How to complete this task:
Of all the lines in this material, how many have the word "está"? Give only the number.

Given records:
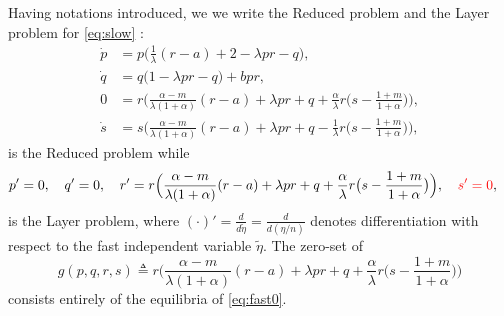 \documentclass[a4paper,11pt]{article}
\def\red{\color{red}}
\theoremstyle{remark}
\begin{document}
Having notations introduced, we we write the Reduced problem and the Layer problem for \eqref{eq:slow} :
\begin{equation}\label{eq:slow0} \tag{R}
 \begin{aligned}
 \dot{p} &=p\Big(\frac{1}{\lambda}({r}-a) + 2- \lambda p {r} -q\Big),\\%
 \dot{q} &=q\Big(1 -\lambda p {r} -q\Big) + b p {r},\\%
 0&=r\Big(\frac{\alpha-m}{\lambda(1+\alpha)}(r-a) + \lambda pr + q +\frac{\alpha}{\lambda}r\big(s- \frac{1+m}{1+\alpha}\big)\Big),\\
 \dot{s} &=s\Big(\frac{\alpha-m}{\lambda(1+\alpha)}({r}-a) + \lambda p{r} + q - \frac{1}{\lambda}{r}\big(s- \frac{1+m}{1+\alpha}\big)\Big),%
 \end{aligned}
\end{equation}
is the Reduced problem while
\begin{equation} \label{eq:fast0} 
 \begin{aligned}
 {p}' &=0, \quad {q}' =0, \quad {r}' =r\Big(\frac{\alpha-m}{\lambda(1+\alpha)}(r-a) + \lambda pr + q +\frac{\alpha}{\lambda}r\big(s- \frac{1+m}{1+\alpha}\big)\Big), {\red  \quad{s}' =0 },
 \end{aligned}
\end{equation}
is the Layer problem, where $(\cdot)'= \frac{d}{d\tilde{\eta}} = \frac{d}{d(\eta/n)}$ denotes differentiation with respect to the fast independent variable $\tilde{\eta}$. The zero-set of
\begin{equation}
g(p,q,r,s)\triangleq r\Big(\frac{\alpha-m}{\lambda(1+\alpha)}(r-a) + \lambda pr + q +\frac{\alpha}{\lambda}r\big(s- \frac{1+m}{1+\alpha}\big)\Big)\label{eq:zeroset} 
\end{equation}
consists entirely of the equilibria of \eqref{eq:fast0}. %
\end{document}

...

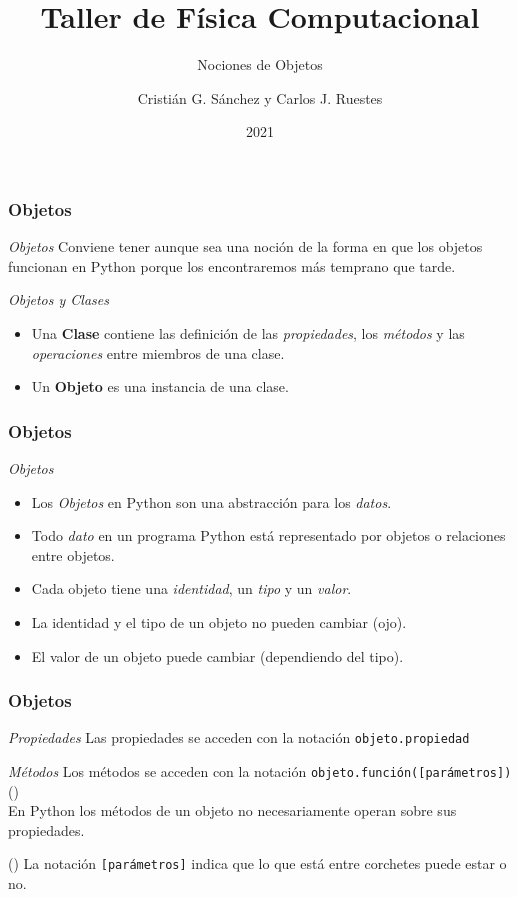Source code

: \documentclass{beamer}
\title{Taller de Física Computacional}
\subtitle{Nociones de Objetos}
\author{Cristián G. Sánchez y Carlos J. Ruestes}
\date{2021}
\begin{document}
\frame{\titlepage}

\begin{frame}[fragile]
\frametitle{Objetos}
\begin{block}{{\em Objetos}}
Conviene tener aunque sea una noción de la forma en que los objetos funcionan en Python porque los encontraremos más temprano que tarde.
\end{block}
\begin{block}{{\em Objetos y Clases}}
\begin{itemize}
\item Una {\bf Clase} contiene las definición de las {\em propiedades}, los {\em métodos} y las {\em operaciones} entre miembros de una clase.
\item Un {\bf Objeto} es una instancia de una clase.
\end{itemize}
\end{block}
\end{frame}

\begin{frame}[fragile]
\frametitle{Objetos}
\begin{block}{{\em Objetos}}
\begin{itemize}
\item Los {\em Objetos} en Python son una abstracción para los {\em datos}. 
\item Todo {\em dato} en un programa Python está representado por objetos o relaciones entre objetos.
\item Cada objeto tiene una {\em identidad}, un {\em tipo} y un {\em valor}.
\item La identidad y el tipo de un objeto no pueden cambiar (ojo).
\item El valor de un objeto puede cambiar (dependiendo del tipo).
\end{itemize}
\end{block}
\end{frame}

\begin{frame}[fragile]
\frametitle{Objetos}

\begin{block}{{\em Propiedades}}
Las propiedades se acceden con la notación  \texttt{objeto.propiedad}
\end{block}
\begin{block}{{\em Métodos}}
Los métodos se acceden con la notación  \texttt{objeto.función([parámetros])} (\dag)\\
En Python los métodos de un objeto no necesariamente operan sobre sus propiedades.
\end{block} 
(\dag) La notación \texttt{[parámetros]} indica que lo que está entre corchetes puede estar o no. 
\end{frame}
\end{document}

Your solution:
2